I have an 05 Honda CRV, about 185,000 miles on it. The rear (especially passenger side) brake caliper tends to seize up at least once a year - I’m on my 3rd set of calipers since I bought the car in 2019 and now looking at my fourth since I noticed it was seized yesterday.
As I’m already throwing parts at it with just replacing calipers, is there anything I could ask to have done when I take it in to replace these to help reduce this happening? Would replacing the brake line to that caliper and flushing the fluid be worthwhile? Replacing the ABS module (though I’m getting no dash lights)? I use the handbrake when I park and my spot is slightly uphill, could it be something related to that?
Thanks in advance!
The problem could be the rubber brake hose, they can break down internally and keep hydraulic pressure on the caliper causing it to lock up. I had that happen on an AMC Hornet I used to own.
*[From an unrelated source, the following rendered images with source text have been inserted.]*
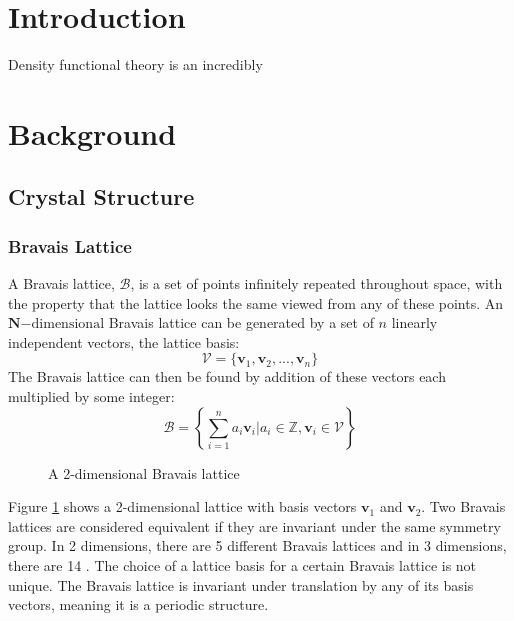 \documentclass[12pt]{article}
\begin{document}
\section{Introduction}
Density functional theory is an incredibly 

\section{Background}
\subsection{Crystal Structure}
\subsubsection{Bravais Lattice}
A Bravais lattice, $\mathcal{B}$, is a set of points infinitely repeated throughout space, with the property that the lattice looks the same viewed from any of these points. 
An $\mathbf{N}\mathrm{-dimensional}$ Bravais lattice can be generated by a set of $n$ linearly independent vectors, the lattice basis:
\begin{equation}\label{eq:lattice_basis}
	\mathcal{V} = \{\mathbf{v}_1, \mathbf{v}_2, ..., \mathbf{v}_n\}
\end{equation}
The Bravais lattice can then be found by addition of these vectors each multiplied by some integer:
\begin{equation}\label{eq:bravais_lattice}
	\mathcal{B} = \left \{\sum_{i=1}^n a_i\mathbf{v}_i \Big | a_i \in \mathbb{Z}, \mathbf{v}_i \in \mathcal{V}  \right \}
\end{equation}

\begin{figure}
\centering
{}%
\caption{A 2-dimensional Bravais lattice}
\label{fig:lattice_basis}
\end{figure}

Figure \ref{fig:lattice_basis} shows a 2-dimensional lattice with basis vectors $\mathbf{v}_1$ and $\mathbf{v}_2$. Two Bravais lattices are considered equivalent if they are invariant under the same symmetry group. In 2 dimensions, there are 5 different Bravais lattices and in 3 dimensions, there are 14 \cite{kittel2005introduction}. The choice of a lattice basis for a certain Bravais lattice is not unique.
The Bravais lattice is invariant under translation by any of its basis vectors, meaning it is a periodic structure. 
\end{document}
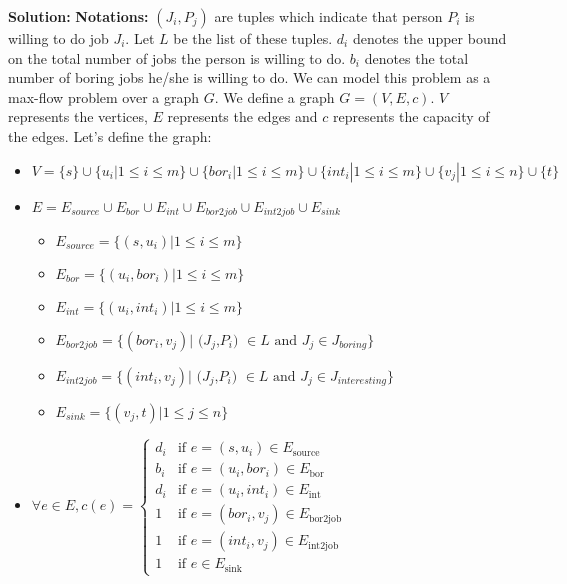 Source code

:\documentclass[11pt, fleqn]{article}
\begin{document}
\bigskip

\textbf{Solution: } \textbf{Notations: } $(J_i,P_j)$ are tuples which indicate that person $P_i$ is willing to do job $J_i$. Let $L$ be the list of these tuples. $d_i$ denotes the upper bound on the total number of jobs the person is willing to do. $b_i$ denotes the total number of boring jobs he/she is willing to do. We can model this problem as a max-flow problem over a graph $G$. We define a graph $G = (V,E,c)$. $V$ represents the vertices, $E$ represents the edges and $c$ represents the capacity of the edges. Let's define the graph:
\begin{itemize}
    \item $V = \{s\} \cup \{u_i | 1 \leq i \leq  m\} \cup \{bor_i | 1 \leq i \leq m\} \cup \{int_i | 1 \leq i \leq m\} \cup \{v_j | 1 \leq i \leq n \} \cup \{t\}$
    
    \item $E = E_{source} \cup E_{bor} \cup E_{int} \cup E_{bor2job} \cup E_{int2job} \cup E_{sink}$
    \begin{itemize}
        \item $E_{source} = \{(s,u_i) | 1 \leq i \leq m\}$
        
        \item $E_{bor} = \{(u_i,bor_i) | 1 \leq i \leq m\}$
        
        \item $E_{int} = \{(u_i,int_i) | 1 \leq i \leq m\}$
        
        \item $E_{bor2job} = \{(bor_i,v_j) | \text{ ($J_j$,$P_i$) $\in L$ and $J_j \in J_{boring}$} \}$
        
        \item $E_{int2job} = \{(int_i,v_j) | \text{ ($J_j$,$P_i$) $\in L$ and $J_j \in J_{interesting}$}\}$
        
        \item $E_{sink} = \{(v_j,t) | 1 \leq j \leq n\}$
    \end{itemize}
    
    \item $\forall e\in E, c(e)=\begin{cases}
    d_i & \text{if } e = (s,u_i) \in E_{\text{source}}\\
    b_i & \text{if } e = (u_i,bor_i) \in E_{\text{bor}}\\
    d_i & \text{if } e = (u_i,int_i) \in E_{\text{int}}\\
    1 & \text{if } e = (bor_i,v_j) \in E_{\text{bor2job}}\\
    1 & \text{if } e = (int_i,v_j) \in E_{\text{int2job}}\\
    1 & \text{if } e \in E_{\text{sink}}
    \end{cases}$
\end{itemize}
\end{document}
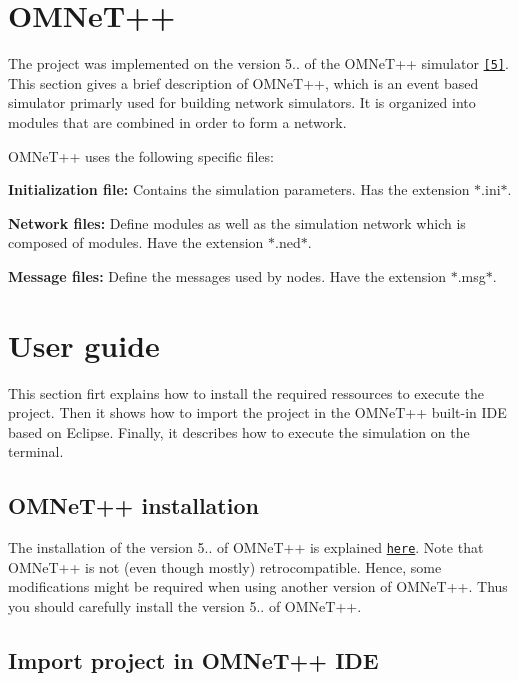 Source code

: \section*{O\+M\+Ne\+T++}

The project was implemented on the version 5.. of the O\+M\+Ne\+T++ simulator \href{https://omnetpp.org/}{\tt \mbox{[}5\mbox{]}}. This section gives a brief description of O\+M\+Ne\+T++, which is an event based simulator primarly used for building network simulators. It is organized into modules that are combined in order to form a network.

O\+M\+Ne\+T++ uses the following specific files\+:
\begin{DoxyEnumerate}
\item {\bfseries Initialization file\+:} Contains the simulation parameters. Has the extension $\ast$.ini$\ast$.
\item {\bfseries Network files\+:} Define modules as well as the simulation network which is composed of modules. Have the extension $\ast$.ned$\ast$.
\item {\bfseries Message files\+:} Define the messages used by nodes. Have the extension $\ast$.msg$\ast$.
\end{DoxyEnumerate}

\section*{User guide}

This section firt explains how to install the required ressources to execute the project. Then it shows how to import the project in the O\+M\+Ne\+T++ built-\/in I\+DE based on Eclipse. Finally, it describes how to execute the simulation on the terminal.

\subsection*{O\+M\+Ne\+T++ installation}

The installation of the version 5.. of O\+M\+Ne\+T++ is explained \href{https://doc.omnetpp.org/omnetpp5/InstallGuide.pdf}{\tt here}. Note that O\+M\+Ne\+T++ is not (even though mostly) retrocompatible. Hence, some modifications might be required when using another version of O\+M\+Ne\+T++. Thus you should carefully install the version 5.. of O\+M\+Ne\+T++.

\subsection*{Import project in O\+M\+Ne\+T++ I\+DE}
brake caliper tends to seize up at least once a year
When you or your shop only changed the sticking caliper, and the real -but undiagnosed- cause was a delaminating brake hose just on that wheel, it does not disclose to me a sticking of the new one would not happen immediately after the repair -as the brake hose was not changed the 'valve function' of that hose would persist-.
And repaired was that problem 3 times in 3,5 years.
To test for that hose-problem: jack up the car, take off the wheel, firmly apply the brake, it should be sticking now, open the bleed-screw a bit, brake fluid should come out, releasing the caliper.
When 'yes' change the hose for an o.e.m. quality item.
Questions:
did you do the repairs yourself or did a workshop do them?
what quality/source did the repair-calipers have?
what are the scanned codes in a (this) problem-situation?
It was a shop that replaced them, though 2 different ones that I could think of. Live in an apartment so wheels off repairs aren’t going to be an option for me.
Replaced calipers with Power stop ones which have worked fine with the front ones and the rear driver side - which is what made me think it was likely the brake line more than the caliper itself.
Computer is throwing no codes, but I don’t have a dealer level scan tool. Read elsewhere that someone else had to replace their abs module for it to stop sticking but I’d probably save that option for last if possible
Would replacing the brake line to that caliper and flushing the fluid be worthwhile?
yes. all the rubber hoses
Computer is throwing no codes, but I don’t have a dealer level scan tool.
There are no codes for a deteriorated brake hose. There might be codes if the problem turns out to be malfunctioning ABS, but 18-year-old brake hoses would be the primary suspect here.